I went from one end of the town to the next, visiting the tourism office and travel agencies figuring out how to best spend my couple of days in the region. When the crowded Saturday afternoon streets become suddenly deserted at around 2 or 3pm, I realized sanrafaelinos observe siesta scheduling; that is, businesses are open in the morning until the early afternoon, and then close and re-open in the early evening. So well, I decided to do a little "When in Rome.." and went back to the hostel for an afternoon nap.

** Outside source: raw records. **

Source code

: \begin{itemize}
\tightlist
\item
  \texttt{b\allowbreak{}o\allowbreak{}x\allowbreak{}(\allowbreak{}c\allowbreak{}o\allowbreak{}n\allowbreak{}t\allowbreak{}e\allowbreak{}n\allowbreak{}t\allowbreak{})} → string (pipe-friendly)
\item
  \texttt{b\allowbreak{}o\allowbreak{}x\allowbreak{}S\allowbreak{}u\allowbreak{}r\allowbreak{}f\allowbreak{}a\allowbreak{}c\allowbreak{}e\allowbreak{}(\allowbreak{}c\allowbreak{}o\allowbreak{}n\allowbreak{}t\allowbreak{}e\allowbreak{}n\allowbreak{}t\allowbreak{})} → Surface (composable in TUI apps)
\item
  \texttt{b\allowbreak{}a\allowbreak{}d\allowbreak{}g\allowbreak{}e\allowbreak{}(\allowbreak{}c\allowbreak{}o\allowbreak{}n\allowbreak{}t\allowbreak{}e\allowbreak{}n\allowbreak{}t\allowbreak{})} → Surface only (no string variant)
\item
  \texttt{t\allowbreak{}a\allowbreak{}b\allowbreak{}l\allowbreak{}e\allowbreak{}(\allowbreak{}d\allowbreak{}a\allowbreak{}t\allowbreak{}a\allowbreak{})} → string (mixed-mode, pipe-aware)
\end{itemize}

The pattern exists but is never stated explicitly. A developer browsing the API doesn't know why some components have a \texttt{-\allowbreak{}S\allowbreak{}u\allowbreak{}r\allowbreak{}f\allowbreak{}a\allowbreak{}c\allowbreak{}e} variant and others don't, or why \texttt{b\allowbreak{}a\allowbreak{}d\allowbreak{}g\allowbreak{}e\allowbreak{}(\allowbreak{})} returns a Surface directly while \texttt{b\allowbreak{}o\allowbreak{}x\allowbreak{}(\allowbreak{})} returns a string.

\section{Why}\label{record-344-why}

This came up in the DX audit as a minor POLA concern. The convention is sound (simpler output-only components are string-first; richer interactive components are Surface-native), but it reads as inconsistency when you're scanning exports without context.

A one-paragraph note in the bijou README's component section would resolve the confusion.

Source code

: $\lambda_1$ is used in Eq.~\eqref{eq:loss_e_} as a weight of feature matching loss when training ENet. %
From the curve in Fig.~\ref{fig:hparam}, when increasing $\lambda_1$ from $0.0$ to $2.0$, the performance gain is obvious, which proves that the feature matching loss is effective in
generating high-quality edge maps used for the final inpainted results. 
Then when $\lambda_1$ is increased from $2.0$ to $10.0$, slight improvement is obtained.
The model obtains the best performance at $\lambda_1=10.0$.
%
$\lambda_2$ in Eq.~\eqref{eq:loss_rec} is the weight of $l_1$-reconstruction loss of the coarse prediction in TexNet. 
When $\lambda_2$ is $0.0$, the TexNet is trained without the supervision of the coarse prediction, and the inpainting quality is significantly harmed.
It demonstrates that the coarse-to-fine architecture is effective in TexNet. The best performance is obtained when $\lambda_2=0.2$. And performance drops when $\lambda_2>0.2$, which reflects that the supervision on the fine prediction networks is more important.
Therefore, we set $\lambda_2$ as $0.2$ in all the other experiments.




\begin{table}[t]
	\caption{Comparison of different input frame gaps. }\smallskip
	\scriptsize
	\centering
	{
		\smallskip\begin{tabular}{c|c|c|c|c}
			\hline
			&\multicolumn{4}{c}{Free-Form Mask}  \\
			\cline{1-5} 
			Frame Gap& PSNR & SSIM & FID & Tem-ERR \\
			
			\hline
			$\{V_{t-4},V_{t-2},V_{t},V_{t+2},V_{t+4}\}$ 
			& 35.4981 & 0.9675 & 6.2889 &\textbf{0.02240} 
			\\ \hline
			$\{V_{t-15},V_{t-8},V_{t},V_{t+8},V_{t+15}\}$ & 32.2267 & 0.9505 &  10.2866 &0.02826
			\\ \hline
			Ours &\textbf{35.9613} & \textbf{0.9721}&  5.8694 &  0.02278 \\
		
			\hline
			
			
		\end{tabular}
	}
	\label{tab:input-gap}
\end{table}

The bus rounded a bend and I saw a couple of signs for rafting trips down the Atuél river, so I got off. A couple of minutes later I was sun-screening up for a trip down the river with a young family and a couple of guys from Mendoza. The level-2 rapids didn't give us the kind of rocky ride I was expecting ( I'd never gone rafting before... only seen it on TV) but the sun was bright the river was refreshing. At one point we jumped into the water and, holding onto the raft, were pulled down the river by the current.
The rafting company's "office" doubled as a general store and a bar, so after getting a drive back upstream in the company van, I followed up the rafting session with a couple of cold beers with some of my rafting partners. We sat at a couple of umbrella-ed tables on the roadside, me and two guys from Mendoza who'd been travelling around the province on motorbike, and told stories, jokes and talked about our respective countries and regions. I turned down their offer of a ride down the valley to San Rafael on the back of a Harley, though, because I felt squeezing a little more activity into my day in the canyon.
I realy wanted to go hiking. Many of the adventure tourism companies in the canyon offered guided excursions, but there was usually a 3 person minimum and at least a 30 peso charge. I started chatting with the woman who'd sold me my rafting trip and she clued me into the fact that right across the road from where we were standing, there was a trail that followed an old riverbed into the sandstone hills for about an hour. She may now have been wheelchair bound, she let me know, but she'd grown up in the area and knew all the trails that crisscrossed across it. I had a peaceful walk through the grey standstone hills, so different than the lush green forests I'm used to hiking in Canada.
I caught the bus back down to San Rafael and hooked up with Laura and Vanessa, two girls from Buenos Aires that were also my dormitory mates, for dinner.